Sementara itu, Ketua PMII Kota Malang, Sena Kogam mengatakan, jika aksi rusuh dan anarkis, tentunya bukanlah dilakukan oleh teman-teman mahasiswa, khususnya yang ikut aksi saat ini.
"Kami kira, itu bukanlah suatu tindakan dari teman-teman mahasiswa. Teman-teman mahasiswa adalah suatu kelompok punya intelektual. Teman-teman berkomitmen punya rasa cinta terhadap negeri maupun nilai idealisme. Tapi pada hari ini teman-teman aksi sebagai bentuk sikap, simbol kemarahan terhadap keberpihakan Jokowi yang secara nasional massa aksi gaduh di mana-mana," jelasnya.
Baca Juga : KJI Kecam Aksi Pendemo Omnibus Law yang Ancam Jurnalis Jember
Namun kembali lagi ditanya perihal keresahan dari Warga Malang yang juga di dalamnya Aremania akan aksi-aksi anarkis, pihaknya mengatakan jika apa yang disampaikan tersebut menurutnya bukanlah suatu kekhawatiran. Namun hal tersebut merupakan suatu bentuk kecintaan terhadap Malang.
"Kalau kekhawatiran saya kira tidak, karena ini adalah bentuk komitmen kecintaan kita terhadap Malang," ungkapnya seraya pergi meninggalkan awak media yang mewawancarainya.
Di sisi lain, aksi demo yang berakhir sekitar pukul 17.00 wib tersebut, kemudian ditemui oleh Wakil Walikota Malang, Sofyan Edy Jarwoko. Sofyan menemui mahasiswa dan menerima apa yang mereka tuntut.
"Alhamdulillah dilakukan dengan cara yang bagus, saya sampaikan segera kembali ke tempat masing-masing. Sudah saya terima aspirasi mereka selanjutnya saya akan laporkan kepada Wali Kota dengan harapan bisa ditindaklanjuti ke pemerintah pusat," jelasnya.
Sementara itu, Kapolresta Malang Kota, Kombespol Leonardus Simarmata, menambahkan, jika dalam pengamanan aksi unjuk rasa tersebut, pihaknya menerjunkan sekitar 800-an personel. Pihaknya juga menyesalkan aksi yang dilakukan tidak memenuhi aturan dalam penyampaian pendapat.

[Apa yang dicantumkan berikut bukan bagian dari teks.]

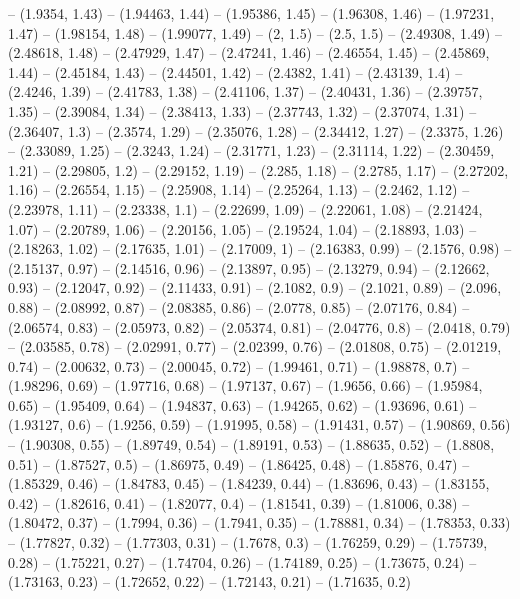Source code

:-- (1.9354, 1.43)
-- (1.94463, 1.44)
-- (1.95386, 1.45)
-- (1.96308, 1.46)
-- (1.97231, 1.47)
-- (1.98154, 1.48)
-- (1.99077, 1.49)
-- (2, 1.5)
-- (2.5, 1.5)
-- (2.49308, 1.49)
-- (2.48618, 1.48)
-- (2.47929, 1.47)
-- (2.47241, 1.46)
-- (2.46554, 1.45)
-- (2.45869, 1.44)
-- (2.45184, 1.43)
-- (2.44501, 1.42)
-- (2.4382, 1.41)
-- (2.43139, 1.4)
-- (2.4246, 1.39)
-- (2.41783, 1.38)
-- (2.41106, 1.37)
-- (2.40431, 1.36)
-- (2.39757, 1.35)
-- (2.39084, 1.34)
-- (2.38413, 1.33)
-- (2.37743, 1.32)
-- (2.37074, 1.31)
-- (2.36407, 1.3)
-- (2.3574, 1.29)
-- (2.35076, 1.28)
-- (2.34412, 1.27)
-- (2.3375, 1.26)
-- (2.33089, 1.25)
-- (2.3243, 1.24)
-- (2.31771, 1.23)
-- (2.31114, 1.22)
-- (2.30459, 1.21)
-- (2.29805, 1.2)
-- (2.29152, 1.19)
-- (2.285, 1.18)
-- (2.2785, 1.17)
-- (2.27202, 1.16)
-- (2.26554, 1.15)
-- (2.25908, 1.14)
-- (2.25264, 1.13)
-- (2.2462, 1.12)
-- (2.23978, 1.11)
-- (2.23338, 1.1)
-- (2.22699, 1.09)
-- (2.22061, 1.08)
-- (2.21424, 1.07)
-- (2.20789, 1.06)
-- (2.20156, 1.05)
-- (2.19524, 1.04)
-- (2.18893, 1.03)
-- (2.18263, 1.02)
-- (2.17635, 1.01)
-- (2.17009, 1)
-- (2.16383, 0.99)
-- (2.1576, 0.98)
-- (2.15137, 0.97)
-- (2.14516, 0.96)
-- (2.13897, 0.95)
-- (2.13279, 0.94)
-- (2.12662, 0.93)
-- (2.12047, 0.92)
-- (2.11433, 0.91)
-- (2.1082, 0.9)
-- (2.1021, 0.89)
-- (2.096, 0.88)
-- (2.08992, 0.87)
-- (2.08385, 0.86)
-- (2.0778, 0.85)
-- (2.07176, 0.84)
-- (2.06574, 0.83)
-- (2.05973, 0.82)
-- (2.05374, 0.81)
-- (2.04776, 0.8)
-- (2.0418, 0.79)
-- (2.03585, 0.78)
-- (2.02991, 0.77)
-- (2.02399, 0.76)
-- (2.01808, 0.75)
-- (2.01219, 0.74)
-- (2.00632, 0.73)
-- (2.00045, 0.72)
-- (1.99461, 0.71)
-- (1.98878, 0.7)
-- (1.98296, 0.69)
-- (1.97716, 0.68)
-- (1.97137, 0.67)
-- (1.9656, 0.66)
-- (1.95984, 0.65)
-- (1.95409, 0.64)
-- (1.94837, 0.63)
-- (1.94265, 0.62)
-- (1.93696, 0.61)
-- (1.93127, 0.6)
-- (1.9256, 0.59)
-- (1.91995, 0.58)
-- (1.91431, 0.57)
-- (1.90869, 0.56)
-- (1.90308, 0.55)
-- (1.89749, 0.54)
-- (1.89191, 0.53)
-- (1.88635, 0.52)
-- (1.8808, 0.51)
-- (1.87527, 0.5)
-- (1.86975, 0.49)
-- (1.86425, 0.48)
-- (1.85876, 0.47)
-- (1.85329, 0.46)
-- (1.84783, 0.45)
-- (1.84239, 0.44)
-- (1.83696, 0.43)
-- (1.83155, 0.42)
-- (1.82616, 0.41)
-- (1.82077, 0.4)
-- (1.81541, 0.39)
-- (1.81006, 0.38)
-- (1.80472, 0.37)
-- (1.7994, 0.36)
-- (1.7941, 0.35)
-- (1.78881, 0.34)
-- (1.78353, 0.33)
-- (1.77827, 0.32)
-- (1.77303, 0.31)
-- (1.7678, 0.3)
-- (1.76259, 0.29)
-- (1.75739, 0.28)
-- (1.75221, 0.27)
-- (1.74704, 0.26)
-- (1.74189, 0.25)
-- (1.73675, 0.24)
-- (1.73163, 0.23)
-- (1.72652, 0.22)
-- (1.72143, 0.21)
-- (1.71635, 0.2)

"Ini baru disampaikan tadi malam, jam 23.00 wib, padahal kan pindah tanggal. Padahal di undang-undang tiga hari sebelumnya. Kalau kita mau belajar berdemokrasi yang benar, belajarlah berdemokrasi dari hal yang benar. Jangan membiasakan sesuatu yang salah. Lalu apa yang dia perjuangan mereka juga saya tanyakan," pungkasnya.